After Class X, she did Class XII in arts and then went on to complete her BA (HONS) with LL.B.  
 
Charul said she spent most of childhood days with her family watching television. During those days, Doordarshan was the only available TV channel, and Salma Sultan and Nalini Singh were her role models.

Career

Journalism
Charul Malik started her career with Jain TV News Channel through an open interview and has gone on to become one of the finest news readers in the vast expanding industry. Famous TV celebrities Prannoy Roy and Vinod Dua have even complimented her on her fine flow of speech on more than one occasion. "Their compliments have infused into me more confidence and inspiration," says Charul.

Charul has worked with Sahara Samay Channel before joining STAR News now ABP News where she had been one of the leading anchors, delivering news regularly since 2006.

Acting career
Charul has also acted in serials like Bhabiji Ghar Par Hain!.

Awards and recognition
Charul has been the only anchor in the world who has conducted a live interview on Skates and the same has been accredited by the LIMCA book of records.
 
Charul has been conferred with the News Television Award 2014 for "The Best News Anchor Entertainment".

Charul also won the MY CITY award for the Best Entertainment News Anchor for the year 2014/15.

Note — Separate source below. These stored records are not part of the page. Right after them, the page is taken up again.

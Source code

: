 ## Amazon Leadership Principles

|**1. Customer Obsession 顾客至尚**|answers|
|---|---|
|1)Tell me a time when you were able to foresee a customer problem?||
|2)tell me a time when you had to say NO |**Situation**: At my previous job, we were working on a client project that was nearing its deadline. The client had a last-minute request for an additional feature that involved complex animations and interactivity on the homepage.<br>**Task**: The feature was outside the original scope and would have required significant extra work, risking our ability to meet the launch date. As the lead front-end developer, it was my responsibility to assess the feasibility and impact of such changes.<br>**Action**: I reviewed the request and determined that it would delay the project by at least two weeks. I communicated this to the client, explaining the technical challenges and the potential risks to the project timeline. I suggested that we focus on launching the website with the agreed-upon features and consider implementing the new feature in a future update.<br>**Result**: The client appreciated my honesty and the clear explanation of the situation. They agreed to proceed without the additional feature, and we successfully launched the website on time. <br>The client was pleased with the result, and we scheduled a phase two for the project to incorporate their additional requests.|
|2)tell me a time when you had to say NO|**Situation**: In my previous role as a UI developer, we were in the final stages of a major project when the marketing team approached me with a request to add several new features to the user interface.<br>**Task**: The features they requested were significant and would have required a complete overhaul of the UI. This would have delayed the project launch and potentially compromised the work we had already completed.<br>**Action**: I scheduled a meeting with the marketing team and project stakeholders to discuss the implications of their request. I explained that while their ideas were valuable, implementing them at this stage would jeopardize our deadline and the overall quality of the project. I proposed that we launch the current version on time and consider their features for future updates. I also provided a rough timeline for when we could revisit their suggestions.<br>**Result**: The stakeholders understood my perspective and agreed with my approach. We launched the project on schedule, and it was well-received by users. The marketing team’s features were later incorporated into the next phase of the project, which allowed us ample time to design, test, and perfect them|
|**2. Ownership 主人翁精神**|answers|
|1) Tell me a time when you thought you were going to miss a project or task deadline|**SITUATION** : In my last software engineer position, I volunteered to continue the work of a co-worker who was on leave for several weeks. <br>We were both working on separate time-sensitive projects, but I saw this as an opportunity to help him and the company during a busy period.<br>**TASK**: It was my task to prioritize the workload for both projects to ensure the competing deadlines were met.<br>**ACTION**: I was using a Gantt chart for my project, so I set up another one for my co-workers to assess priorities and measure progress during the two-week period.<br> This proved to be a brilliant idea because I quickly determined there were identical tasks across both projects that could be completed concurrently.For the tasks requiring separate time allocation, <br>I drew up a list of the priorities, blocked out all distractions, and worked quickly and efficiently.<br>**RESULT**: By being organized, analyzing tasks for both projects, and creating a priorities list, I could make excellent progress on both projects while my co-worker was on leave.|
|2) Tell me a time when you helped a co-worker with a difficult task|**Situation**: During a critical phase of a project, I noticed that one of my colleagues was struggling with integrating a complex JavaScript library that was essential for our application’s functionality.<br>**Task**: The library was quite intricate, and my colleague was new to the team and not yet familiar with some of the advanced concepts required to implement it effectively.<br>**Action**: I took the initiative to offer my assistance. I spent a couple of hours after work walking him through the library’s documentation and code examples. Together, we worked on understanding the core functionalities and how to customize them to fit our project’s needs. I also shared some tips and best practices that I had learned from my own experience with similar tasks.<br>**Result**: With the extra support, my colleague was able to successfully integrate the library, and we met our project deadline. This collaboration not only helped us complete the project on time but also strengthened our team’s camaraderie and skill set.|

Charul was also nominated for the Best Anchor with the award AVTA (Asian Viewers Television Awards), where she narrowly lost to Barkha Dutt of NDTV in the final round.

References

Living people
Hindi journalists
Indian broadcast news analysts
Indian women television journalists
Indian television journalists
Journalists from Delhi
Indian twins
Year of birth missing (living people)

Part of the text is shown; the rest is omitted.